## Your instructions
Report back every line from the entries below in which the word "consumption" occurs.

#####

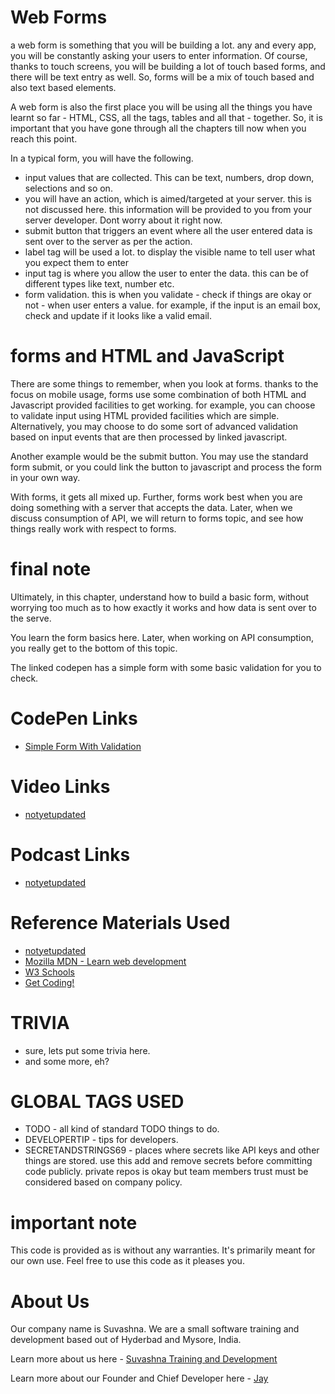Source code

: # Web Forms

a web form is something that you will be building a lot. any and every app, you will be constantly asking your users to enter information. Of course, thanks to touch screens, you will be building a lot of touch based forms, and there will be text entry as well. So, forms will be a mix of touch based and also text based elements. 

A web form is also the first place you will be using all the things you have learnt so far - HTML, CSS, all the tags, tables and all that - together. So, it is important that you have gone through all the chapters till now when you reach this point.

In a typical form, you will have the following.

* input values that are collected. This can be text, numbers, drop down, selections and so on.
* you will have an action, which is aimed/targeted at your server. this is not discussed here. this information will be provided to you from your server developer. Dont worry about it right now.
* submit button that triggers an event where all the user entered data is sent over to the server as per the action.
* label tag will be used a lot. to display the visible name to tell user what you expect them to enter
* input tag is where you allow the user to enter the data. this can be of different types like text, number etc.
* form validation. this is when you validate - check if things are okay or not - when user enters a value. for example, if the input is an email box, check and update if it looks like a valid email.

# forms and HTML and JavaScript

There are some things to remember, when you look at forms. thanks to the focus on mobile usage, forms use some combination of both HTML and Javascript provided facilities to get working. for example, you can choose to validate input using HTML provided facilities which are simple. Alternatively, you may choose to do some sort of advanced validation based on input events that are then processed by linked javascript. 

Another example would be the submit button. You may use the standard form submit, or you could link the button to javascript and process the form in your own way. 

With forms, it gets all mixed up. Further, forms work best when you are doing something with a server that accepts the data. Later, when we discuss consumption of API, we will return to forms topic, and see how things really work with respect to forms.

# final note

Ultimately, in this chapter, understand how to build a basic form, without worrying too much as to how exactly it works and how data is sent over to the serve. 

You learn the form basics here. Later, when working on API consumption, you really get to the bottom of this topic.

The linked codepen has a simple form with some basic validation for you to check.

# CodePen Links

* [Simple Form With Validation](https://codepen.io/jay-pancodu/pen/OJMVjJL)

# Video Links

* [notyetupdated](Link)

# Podcast Links

* [notyetupdated](Link)

# Reference Materials Used 

* [notyetupdated](Link)
* [Mozilla MDN - Learn web development](https://developer.mozilla.org/en-US/docs/Learn)
* [W3 Schools](https://www.w3schools.com)
* [Get Coding!](https://getcodingkids.com/missions/)

# TRIVIA 

* sure, lets put some trivia here.
* and some more, eh?

# GLOBAL TAGS USED

* TODO - all kind of standard TODO things to do. 
* DEVELOPERTIP - tips for developers.
* SECRETANDSTRINGS69 - places where secrets like API keys and other things are stored. use this add and remove secrets before committing code publicly. private repos is okay but team members trust must be considered based on company policy. 

# important note 

This code is provided as is without any warranties. It's primarily meant for our own use. Feel free to use this code as it pleases you.

# About Us

Our company name is Suvashna. We are a small software training and development based out of Hyderbad and Mysore, India. 

Learn more about us here - [Suvashna Training and Development](https://suvashna.com)

Learn more about our Founder and Chief Developer here - [Jay](http://thechalakas.com)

#####

## Task answer
With forms, it gets all mixed up. Further, forms work best when you are doing something with a server that accepts the data. Later, when we discuss consumption of API, we will return to forms topic, and see how things really work with respect to forms.
You learn the form basics here. Later, when working on API consumption, you really get to the bottom of this topic.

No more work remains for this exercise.